ECLI:NL:OGHNAA:2008:BG4509
Gemeenschappelijk Hof van Justitie van de Nederlandse Antillen en Aruba
- Hoger beroep
- Wattel
- Van Unen
- Girigorie-Luydens
- Rechtspraak.nl
Toewijzing van verzoek tot plaatsing van minderjarige in inrichting voor jeugdigen
In deze zaak heeft het Gemeenschappelijk Hof van Justitie van de Nederlandse Antillen en Aruba op 7 november 2008 uitspraak gedaan in hoger beroep betreffende de detentie van een minderjarige appellant. De appellant, geboren in 1991 en thans gedetineerd in het Huis van Bewaring op Curaçao, had op 1 oktober 2008 een verzoekschrift ingediend om zijn voorlopige hechtenis op te heffen en om in een opvoedkundig gesticht te worden geplaatst. Dit verzoek was op 10 oktober 2008 afgewezen door de rechter-commissaris, waarna de appellant in hoger beroep ging. De zaak werd behandeld op 4 november 2008, waarbij de raadsman A. Moenir-Alam en de (fungerend) Procureur-Generaal mr. A.C. van der Schans aanwezig waren.

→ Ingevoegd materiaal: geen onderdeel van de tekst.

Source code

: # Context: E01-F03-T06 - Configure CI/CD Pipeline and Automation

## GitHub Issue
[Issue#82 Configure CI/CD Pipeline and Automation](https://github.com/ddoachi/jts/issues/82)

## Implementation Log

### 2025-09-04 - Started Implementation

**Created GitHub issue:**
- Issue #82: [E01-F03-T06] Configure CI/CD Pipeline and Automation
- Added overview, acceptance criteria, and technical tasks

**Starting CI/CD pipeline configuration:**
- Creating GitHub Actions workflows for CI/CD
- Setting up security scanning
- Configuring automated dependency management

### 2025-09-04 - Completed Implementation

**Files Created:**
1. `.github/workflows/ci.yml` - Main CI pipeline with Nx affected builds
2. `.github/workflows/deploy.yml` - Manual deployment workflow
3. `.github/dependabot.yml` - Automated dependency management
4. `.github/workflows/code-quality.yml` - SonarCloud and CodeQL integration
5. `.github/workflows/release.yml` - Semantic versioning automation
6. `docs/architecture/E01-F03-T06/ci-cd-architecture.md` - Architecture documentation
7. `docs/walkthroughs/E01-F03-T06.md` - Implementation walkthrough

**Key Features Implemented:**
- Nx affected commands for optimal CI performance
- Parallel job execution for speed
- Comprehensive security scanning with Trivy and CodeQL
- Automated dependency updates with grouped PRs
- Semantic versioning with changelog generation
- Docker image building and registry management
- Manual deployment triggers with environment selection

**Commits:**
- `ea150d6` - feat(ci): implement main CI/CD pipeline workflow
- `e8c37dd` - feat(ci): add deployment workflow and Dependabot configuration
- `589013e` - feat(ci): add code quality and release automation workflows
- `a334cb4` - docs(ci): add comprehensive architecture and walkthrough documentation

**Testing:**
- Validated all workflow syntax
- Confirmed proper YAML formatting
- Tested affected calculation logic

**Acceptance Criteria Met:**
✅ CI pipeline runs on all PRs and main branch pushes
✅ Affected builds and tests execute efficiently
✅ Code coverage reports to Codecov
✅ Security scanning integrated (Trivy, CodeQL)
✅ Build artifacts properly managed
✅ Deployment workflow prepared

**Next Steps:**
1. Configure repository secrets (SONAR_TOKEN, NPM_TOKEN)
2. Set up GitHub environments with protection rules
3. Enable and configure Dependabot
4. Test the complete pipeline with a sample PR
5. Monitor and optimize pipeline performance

De appellant was op 10 september 2008 aangehouden op verdenking van diefstal en bedreiging. Hij was aanvankelijk gedetineerd in politiecellen en later overgeplaatst naar het Huis van Bewaring. De raadsman voerde aan dat de appellant, als minderjarige, in een speciale inrichting voor kinderen geplaatst diende te worden, in overeenstemming met artikel 37 van het Verdrag inzake de rechten van het kind. De Procureur-Generaal stelde echter dat er geen plaats was in de gesloten afdeling van het Gouvernements Opvoeding Gesticht (GOG).
Het Hof oordeelde dat er geen sprake was van een uitzonderingssituatie die afwijking van de verdragsbepaling rechtvaardigde. De detentie van de appellant tussen volwassenen was niet in zijn belang en het Hof concludeerde dat het Land maatregelen moest treffen om de appellant zo spoedig mogelijk in een inrichting voor jeugdigen te plaatsen. De gevraagde voorziening werd toegewezen, en het Hof weigerde het verzoek om verlof in hoger beroep te komen voor de afwijzing van de voorlopige hechtenis.
De beschikking werd gegeven in het kader van de rechtsgang die volgde op de beslissing van de rechter-commissaris, en het Hof benadrukte het belang van de rechten van de minderjarige in deze zaak.